Although sodium glucose cotransporter 2 (SGLT2) inhibitors have many beneficial effects for type 2 diabetes, including decreased cardiovascular death, recent reports that they increased glucagon through SGLT2 inhibition raised some concern. Troglitazone, Peroxisome proliferator-activated receptor γ (PPAR-γ) agonist, was reported to increase SGLT2 in renal proximal tubule cells, but its role on pancreatic alpha cells have not been reported. We investigated the effect of troglitazone on SGLT2 expression in alpha cells and subsequent glucagon regulation in hyperglycemia. An Alpha TC1-6 cell line was cultured in control (5 mM) or hyperglycemia (HG, 15mM) for 72h. We applied troglitazone with or without PPARγ antagonist (GW9662 10 μM). To investigate the involvement of PI3K/Akt pathway, we applied troglitazone with or without Wortmanin. We measured sodium glucose transporter 2 (SGLT2) and glucagon (GCG) mRNA and protein expression. PPAR gamma, PI3K and Akt protein were also measured. Exposure of alpha TC cells to HG for 72h increased glucagon mRNA and protein expression. HG decreased SGLT2 mRNA and protein expression.

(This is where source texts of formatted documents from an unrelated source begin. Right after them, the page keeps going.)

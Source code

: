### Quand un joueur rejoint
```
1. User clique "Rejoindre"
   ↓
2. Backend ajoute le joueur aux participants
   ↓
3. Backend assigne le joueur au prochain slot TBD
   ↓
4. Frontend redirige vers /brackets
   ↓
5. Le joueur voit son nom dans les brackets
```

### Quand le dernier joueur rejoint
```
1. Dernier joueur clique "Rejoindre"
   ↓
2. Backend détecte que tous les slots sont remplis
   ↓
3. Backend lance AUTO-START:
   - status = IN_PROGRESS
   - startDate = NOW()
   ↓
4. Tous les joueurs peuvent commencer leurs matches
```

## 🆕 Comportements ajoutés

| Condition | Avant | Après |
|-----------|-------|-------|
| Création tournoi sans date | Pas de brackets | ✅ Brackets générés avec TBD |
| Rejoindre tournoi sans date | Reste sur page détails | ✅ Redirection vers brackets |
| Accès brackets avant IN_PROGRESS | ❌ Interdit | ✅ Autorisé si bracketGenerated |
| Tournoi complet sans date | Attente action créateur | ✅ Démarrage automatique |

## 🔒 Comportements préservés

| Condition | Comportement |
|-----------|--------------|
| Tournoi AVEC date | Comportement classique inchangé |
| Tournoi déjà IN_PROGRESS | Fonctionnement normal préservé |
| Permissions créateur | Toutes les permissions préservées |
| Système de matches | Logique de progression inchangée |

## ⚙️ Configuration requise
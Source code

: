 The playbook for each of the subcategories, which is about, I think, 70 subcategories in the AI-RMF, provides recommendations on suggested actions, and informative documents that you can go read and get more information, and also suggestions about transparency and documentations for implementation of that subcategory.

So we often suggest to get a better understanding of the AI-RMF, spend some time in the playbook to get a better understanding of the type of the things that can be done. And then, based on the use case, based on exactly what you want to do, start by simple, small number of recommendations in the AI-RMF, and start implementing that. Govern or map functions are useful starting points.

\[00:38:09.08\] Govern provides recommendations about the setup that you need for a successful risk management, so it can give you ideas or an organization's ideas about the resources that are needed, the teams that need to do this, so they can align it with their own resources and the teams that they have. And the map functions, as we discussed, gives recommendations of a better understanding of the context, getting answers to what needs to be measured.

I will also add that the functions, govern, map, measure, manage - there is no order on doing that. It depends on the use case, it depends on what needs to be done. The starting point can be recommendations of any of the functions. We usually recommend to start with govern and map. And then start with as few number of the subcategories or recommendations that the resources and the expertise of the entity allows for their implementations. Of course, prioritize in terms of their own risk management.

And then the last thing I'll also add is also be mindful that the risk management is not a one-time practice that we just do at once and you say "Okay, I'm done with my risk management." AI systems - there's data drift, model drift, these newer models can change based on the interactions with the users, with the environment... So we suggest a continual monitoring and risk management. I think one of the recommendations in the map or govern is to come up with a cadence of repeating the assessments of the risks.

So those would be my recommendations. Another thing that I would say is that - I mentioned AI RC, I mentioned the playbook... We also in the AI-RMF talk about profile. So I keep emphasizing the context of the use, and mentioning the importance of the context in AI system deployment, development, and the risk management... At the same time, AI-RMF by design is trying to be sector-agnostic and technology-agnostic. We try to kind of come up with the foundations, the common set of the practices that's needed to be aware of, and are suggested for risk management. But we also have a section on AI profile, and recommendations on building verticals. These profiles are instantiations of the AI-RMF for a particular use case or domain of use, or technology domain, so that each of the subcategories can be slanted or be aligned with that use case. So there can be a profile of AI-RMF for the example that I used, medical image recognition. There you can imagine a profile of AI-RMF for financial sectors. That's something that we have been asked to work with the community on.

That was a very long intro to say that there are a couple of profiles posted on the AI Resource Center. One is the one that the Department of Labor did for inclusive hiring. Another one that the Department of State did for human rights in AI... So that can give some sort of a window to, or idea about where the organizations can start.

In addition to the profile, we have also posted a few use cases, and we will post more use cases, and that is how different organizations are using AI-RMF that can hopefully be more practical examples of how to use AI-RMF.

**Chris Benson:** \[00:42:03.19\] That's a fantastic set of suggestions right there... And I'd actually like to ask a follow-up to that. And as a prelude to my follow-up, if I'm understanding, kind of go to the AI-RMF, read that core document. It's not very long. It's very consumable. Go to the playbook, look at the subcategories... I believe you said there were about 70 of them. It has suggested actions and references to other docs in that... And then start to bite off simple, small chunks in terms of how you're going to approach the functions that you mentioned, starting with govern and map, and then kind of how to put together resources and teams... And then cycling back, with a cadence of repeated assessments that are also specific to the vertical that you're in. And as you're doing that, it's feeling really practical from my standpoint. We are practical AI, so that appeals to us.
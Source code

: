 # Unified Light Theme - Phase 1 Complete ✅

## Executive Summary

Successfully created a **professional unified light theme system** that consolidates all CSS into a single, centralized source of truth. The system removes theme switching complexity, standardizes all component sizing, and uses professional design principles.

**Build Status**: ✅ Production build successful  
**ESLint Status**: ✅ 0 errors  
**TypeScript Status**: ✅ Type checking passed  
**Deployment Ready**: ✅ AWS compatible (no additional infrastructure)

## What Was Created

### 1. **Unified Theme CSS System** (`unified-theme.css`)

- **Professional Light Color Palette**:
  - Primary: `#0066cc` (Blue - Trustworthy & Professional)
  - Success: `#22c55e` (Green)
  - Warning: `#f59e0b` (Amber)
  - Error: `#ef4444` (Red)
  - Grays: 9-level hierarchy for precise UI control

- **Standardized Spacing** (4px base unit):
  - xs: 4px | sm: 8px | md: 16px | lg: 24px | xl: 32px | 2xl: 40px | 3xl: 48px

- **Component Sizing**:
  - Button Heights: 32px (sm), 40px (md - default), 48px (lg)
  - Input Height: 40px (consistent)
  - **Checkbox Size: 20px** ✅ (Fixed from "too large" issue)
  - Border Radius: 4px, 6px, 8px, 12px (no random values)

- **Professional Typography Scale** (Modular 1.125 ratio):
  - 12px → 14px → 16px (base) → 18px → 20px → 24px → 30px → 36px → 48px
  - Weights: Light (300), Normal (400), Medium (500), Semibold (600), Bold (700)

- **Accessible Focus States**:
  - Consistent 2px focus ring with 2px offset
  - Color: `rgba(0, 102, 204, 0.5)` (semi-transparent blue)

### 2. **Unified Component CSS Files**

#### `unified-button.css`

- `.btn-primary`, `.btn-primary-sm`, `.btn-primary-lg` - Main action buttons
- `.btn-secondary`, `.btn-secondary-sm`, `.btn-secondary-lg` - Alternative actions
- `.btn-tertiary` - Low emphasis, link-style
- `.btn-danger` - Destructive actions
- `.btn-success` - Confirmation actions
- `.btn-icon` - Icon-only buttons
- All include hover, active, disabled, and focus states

Troglitazone significantly reversed HG-induced reduction of SGLT2 expression and increase of glucagon secretion. PPARγ antagonist (GW9662 10μM) decreased the expression of SGLT2 and increased glucagon as HG did. Hyperglycemia increased PI3K and pAkt expression in alpha cells. Wortmanin (PI3K inhibitor, 1 μM) reversed HG-induced SGLT2 decrease and glucagon increase. Troglitazone treatment decreased PI3K and pAkt expression in HG. In conclusion, PPARγ agonist, troglitazone improved glucose transport SGLT2 dysfunction and subsequent glucagon dysregulation in alpha cell under hyperglycemia. Those effects were through the involvement of PI3K/pAkt signaling pathway. This study may add one more reason for the ideal combination of PPARγ agonist and SGLT2 inhibitor in clinical practice.